(Excerpted data begins)

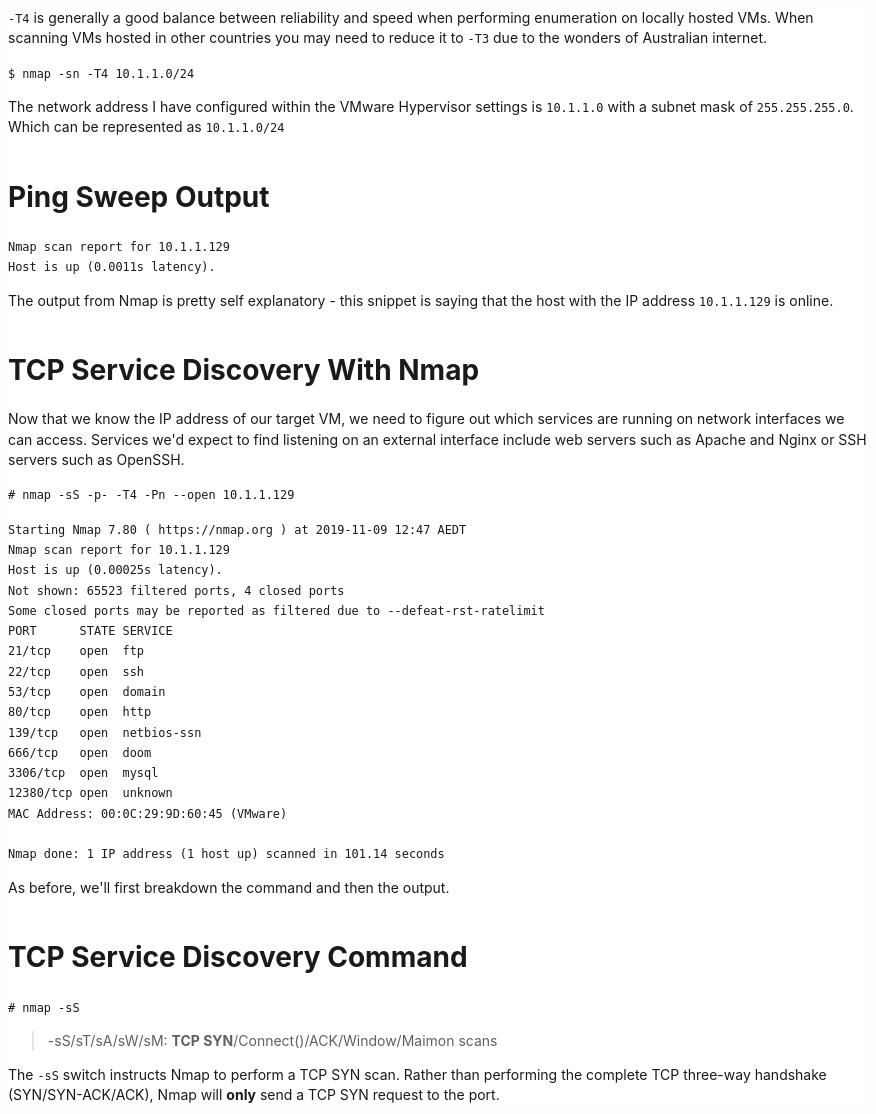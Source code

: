 `-T4` is generally a good balance between reliability and speed when performing enumeration on locally hosted VMs. When scanning VMs hosted in other countries you may need to reduce it to `-T3` due to the wonders of Australian internet.

`$ nmap -sn -T4 10.1.1.0/24`

The network address I have configured within the VMware Hypervisor settings is `10.1.1.0` with a subnet mask of `255.255.255.0`. Which can be represented as `10.1.1.0/24`

# [](#Header-3)Ping Sweep Output
```
Nmap scan report for 10.1.1.129
Host is up (0.0011s latency).
```

The output from Nmap is pretty self explanatory - this snippet is saying that the host with the IP address `10.1.1.129` is online.

# [](#Header-1)TCP Service Discovery With Nmap
Now that we know the IP address of our target VM, we need to figure out which services are running on network interfaces we can access. Services we'd expect to find listening on an external interface include web servers such as Apache and Nginx or SSH servers such as OpenSSH.

`# nmap -sS -p- -T4 -Pn --open 10.1.1.129`
```
Starting Nmap 7.80 ( https://nmap.org ) at 2019-11-09 12:47 AEDT
Nmap scan report for 10.1.1.129
Host is up (0.00025s latency).
Not shown: 65523 filtered ports, 4 closed ports
Some closed ports may be reported as filtered due to --defeat-rst-ratelimit
PORT      STATE SERVICE
21/tcp    open  ftp
22/tcp    open  ssh
53/tcp    open  domain
80/tcp    open  http
139/tcp   open  netbios-ssn
666/tcp   open  doom
3306/tcp  open  mysql
12380/tcp open  unknown
MAC Address: 00:0C:29:9D:60:45 (VMware)

Nmap done: 1 IP address (1 host up) scanned in 101.14 seconds
```

As before, we'll first breakdown the command and then the output.

# [](#Header-2)TCP Service Discovery Command

`# nmap -sS`
>-sS/sT/sA/sW/sM: **TCP SYN**/Connect()/ACK/Window/Maimon scans

The `-sS` switch instructs Nmap to perform a TCP SYN scan. Rather than performing the complete TCP three-way handshake (SYN/SYN-ACK/ACK), Nmap will **only** send a TCP SYN request to the port.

(Excerpted data ends)

Copy every line that contains "Header" from the listing above.

* Answer to this task:
# [](#Header-3)Ping Sweep Output
# [](#Header-1)TCP Service Discovery With Nmap
# [](#Header-2)TCP Service Discovery Command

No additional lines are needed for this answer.